Training in the food and drink industry should be more demand-targeted and collaborative, says Paul Wilkinson

Gazing into a crystal ball is always dangerous in the food and drink industry, where the sudden, rapid nature of change has a tendency to make yesterday’s golden goose look like tomorrow’s dead duck.

Five years ago, I was involved in drawing up a vision for how skills and training could help the food and drink industry reach a new level of world-class achievement.

The business plan for what became Improve, the food and drink sector skills council, spelt out how the industry could replace a disjointed, mish-mash approach to skills and training with a unified, employer-led, cross-sector vision. It described the importance of engaging all employers in the skills debate so they would recognise the value of developing a multi-skilled, modern workforce.

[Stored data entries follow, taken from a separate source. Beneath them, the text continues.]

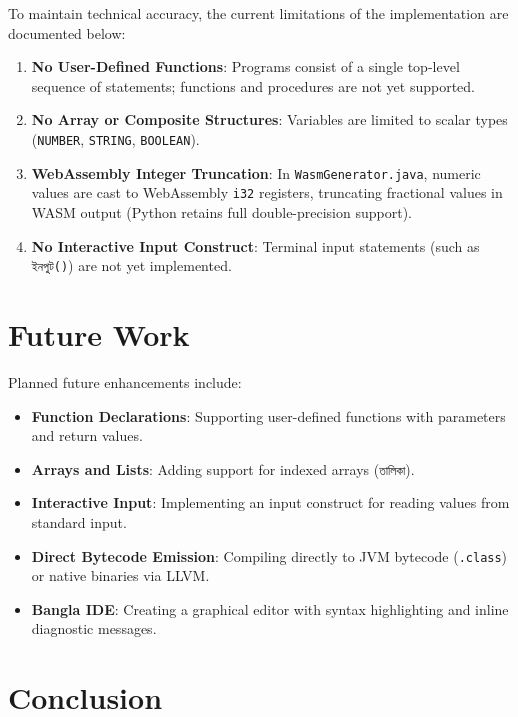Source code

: \documentclass[12pt, a4paper]{report}
\begin{document}
To maintain technical accuracy, the current limitations of the implementation are documented below:
\begin{enumerate}
    \item \textbf{No User-Defined Functions}: Programs consist of a single top-level sequence of statements; functions and procedures are not yet supported.
    \item \textbf{No Array or Composite Structures}: Variables are limited to scalar types (\texttt{NUMBER}, \texttt{STRING}, \texttt{BOOLEAN}).
    \item \textbf{WebAssembly Integer Truncation}: In \texttt{WasmGenerator.java}, numeric values are cast to WebAssembly \texttt{i32} registers, truncating fractional values in WASM output (Python retains full double-precision support).
    \item \textbf{No Interactive Input Construct}: Terminal input statements (such as \texttt{ইনপুট()}) are not yet implemented.
\end{enumerate}

\chapter{Future Work}

Planned future enhancements include:
\begin{itemize}
    \item \textbf{Function Declarations}: Supporting user-defined functions with parameters and return values.
    \item \textbf{Arrays and Lists}: Adding support for indexed arrays (\texttt{তালিকা}).
    \item \textbf{Interactive Input}: Implementing an input construct for reading values from standard input.
    \item \textbf{Direct Bytecode Emission}: Compiling directly to JVM bytecode (\texttt{.class}) or native binaries via LLVM.
    \item \textbf{Bangla IDE}: Creating a graphical editor with syntax highlighting and inline diagnostic messages.
\end{itemize}

\chapter{Conclusion}
\end{document}
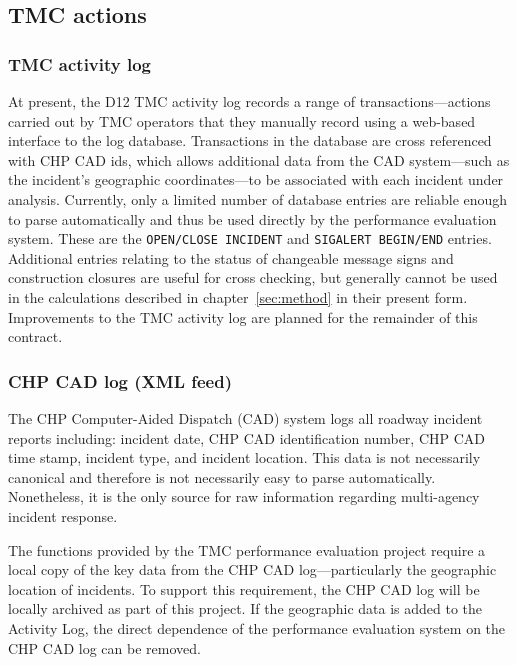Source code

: \documentclass[12pt]{report}
\begin{document}
\subsection{TMC actions}
\label{sec:tmc-actions}


\subsubsection{TMC activity log}

At present, the D12 TMC activity log records a range of transactions---actions
carried out by TMC operators that they manually record using a web-based
interface to the log database.  Transactions in the database are cross
referenced with CHP CAD ids, which allows additional data from the CAD
system---such as the incident's geographic coordinates---to be associated with
each incident under analysis.  Currently, only a limited number of database
entries are reliable enough to parse automatically and thus be used directly by
the performance evaluation system.  These are the \texttt{OPEN/CLOSE INCIDENT}
and \texttt{SIGALERT BEGIN/END} entries.  Additional entries relating to the
status of changeable message signs and construction closures are useful for
cross checking, but generally cannot be used in the calculations described in
chapter~\ref{sec:method} in their present form.  Improvements to the TMC
activity log are planned for the remainder of this contract.


\subsubsection{CHP CAD log (XML feed)}

The CHP Computer-Aided Dispatch (CAD) system logs all roadway incident reports
including: incident date, CHP CAD identification number, CHP CAD time stamp,
incident type, and incident location. This data is not necessarily canonical and
therefore is not necessarily easy to parse automatically. Nonetheless, it is the
only source for raw information regarding multi-agency incident response.

The functions provided by the TMC performance evaluation project require a local
copy of the key data from the CHP CAD log---particularly the geographic location
of incidents.  To support this requirement, the CHP CAD log will be locally
archived as part of this project.  If the geographic data is added to the
Activity Log, the direct dependence of the performance evaluation system on the
CHP CAD log can be removed.
\end{document}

It outlined how the creation of a demand-led training and qualifications system that allocated public funds based on real business needs would drive performance and success in the global market.

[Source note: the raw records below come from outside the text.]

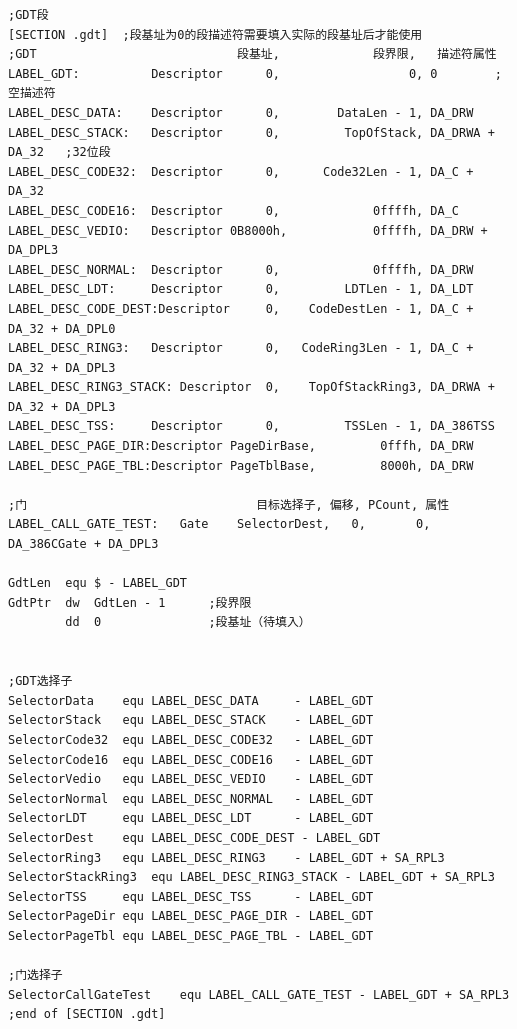 \documentclass[12pt,a4paper,UTF8]{ctexart}
\begin{document}
\begin{lstlisting}
;GDT段
[SECTION .gdt]  ;段基址为0的段描述符需要填入实际的段基址后才能使用
;GDT                            段基址,             段界限,   描述符属性
LABEL_GDT:          Descriptor      0,                  0, 0        ;空描述符
LABEL_DESC_DATA:    Descriptor      0,        DataLen - 1, DA_DRW
LABEL_DESC_STACK:   Descriptor      0,         TopOfStack, DA_DRWA + DA_32   ;32位段
LABEL_DESC_CODE32:  Descriptor      0,      Code32Len - 1, DA_C + DA_32
LABEL_DESC_CODE16:  Descriptor      0,             0ffffh, DA_C
LABEL_DESC_VEDIO:   Descriptor 0B8000h,            0ffffh, DA_DRW + DA_DPL3
LABEL_DESC_NORMAL:  Descriptor      0,             0ffffh, DA_DRW
LABEL_DESC_LDT:     Descriptor      0,         LDTLen - 1, DA_LDT
LABEL_DESC_CODE_DEST:Descriptor     0,    CodeDestLen - 1, DA_C + DA_32 + DA_DPL0
LABEL_DESC_RING3:   Descriptor      0,   CodeRing3Len - 1, DA_C + DA_32 + DA_DPL3
LABEL_DESC_RING3_STACK: Descriptor  0,    TopOfStackRing3, DA_DRWA + DA_32 + DA_DPL3
LABEL_DESC_TSS:     Descriptor      0,         TSSLen - 1, DA_386TSS
LABEL_DESC_PAGE_DIR:Descriptor PageDirBase,         0fffh, DA_DRW
LABEL_DESC_PAGE_TBL:Descriptor PageTblBase,         8000h, DA_DRW

;门                                目标选择子, 偏移, PCount, 属性
LABEL_CALL_GATE_TEST:   Gate    SelectorDest,   0,       0, DA_386CGate + DA_DPL3

GdtLen  equ $ - LABEL_GDT
GdtPtr  dw  GdtLen - 1      ;段界限
        dd  0               ;段基址（待填入）


;GDT选择子
SelectorData    equ LABEL_DESC_DATA     - LABEL_GDT
SelectorStack   equ LABEL_DESC_STACK    - LABEL_GDT
SelectorCode32  equ LABEL_DESC_CODE32   - LABEL_GDT
SelectorCode16  equ LABEL_DESC_CODE16   - LABEL_GDT
SelectorVedio   equ LABEL_DESC_VEDIO    - LABEL_GDT
SelectorNormal  equ LABEL_DESC_NORMAL   - LABEL_GDT
SelectorLDT     equ LABEL_DESC_LDT      - LABEL_GDT
SelectorDest    equ LABEL_DESC_CODE_DEST - LABEL_GDT
SelectorRing3   equ LABEL_DESC_RING3    - LABEL_GDT + SA_RPL3
SelectorStackRing3  equ LABEL_DESC_RING3_STACK - LABEL_GDT + SA_RPL3
SelectorTSS     equ LABEL_DESC_TSS      - LABEL_GDT
SelectorPageDir equ LABEL_DESC_PAGE_DIR - LABEL_GDT
SelectorPageTbl equ LABEL_DESC_PAGE_TBL - LABEL_GDT

;门选择子
SelectorCallGateTest    equ LABEL_CALL_GATE_TEST - LABEL_GDT + SA_RPL3
;end of [SECTION .gdt]
\end{lstlisting}
\end{document}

Since then Improve has delivered the Sector Skills Agreement (SSA), the food and drink industry’s first ever cross-sector strategy for encouraging use of talent and skills for success. Its reforms made National and Scottish Vocational Qualifications and Apprenticeships more flexible, more relevant and easier to access, driving up participant numbers. Our National Skills Academy for Food and Drink Manufacturing has brought together employers, training professionals and specialists from across the industry to create a nationwide training resource that can respond to the needs of individual companies.

So, where next? There certainly remain unfulfilled ambitions - the industry is still not exactly a destination of choice for bright young people leaving university. And in the grip of recession, it is pertinent to ask whether the skills agenda, heralded in the Leitch Report in a time of optimism and plenty, is still relevant.

There is a school of thought that says the current economic climate only serves to underline the importance of a collaborative, demand-led approach to skills for the food and drink industry. As margins are squeezed, a food company’s greatest resource becomes its staff as, with the appropriate skills, they can drive efficiency and productivity.

Increasing collaboration on skills across the supply chain will form a key part of Improve and the NSA strategy over the next five years. We will also continue to increase the flexibility of qualifications so they can be targeted to specific roles. Improve is developing a new Food and Drink Qualification that will ultimately allow employers to have their own in-house training accredited as part of a recognised qualification, increasing cross-sector compatibility, opening up progression routes and encouraging staff to train more.

Another priority will be to put pressure on the government to shift public funding away from full qualifications to short courses and units within qualifications. This will give companies access to the resources to get staff up to speed in required skills quickly. In recession, this will give companies the confidence to respond to mounting pressures by investing in staff.

Paul Wilkinson is chairman of Big Bear and Produce World, and of Improve and the National Skills Academy for Food & Drink Manufacturing.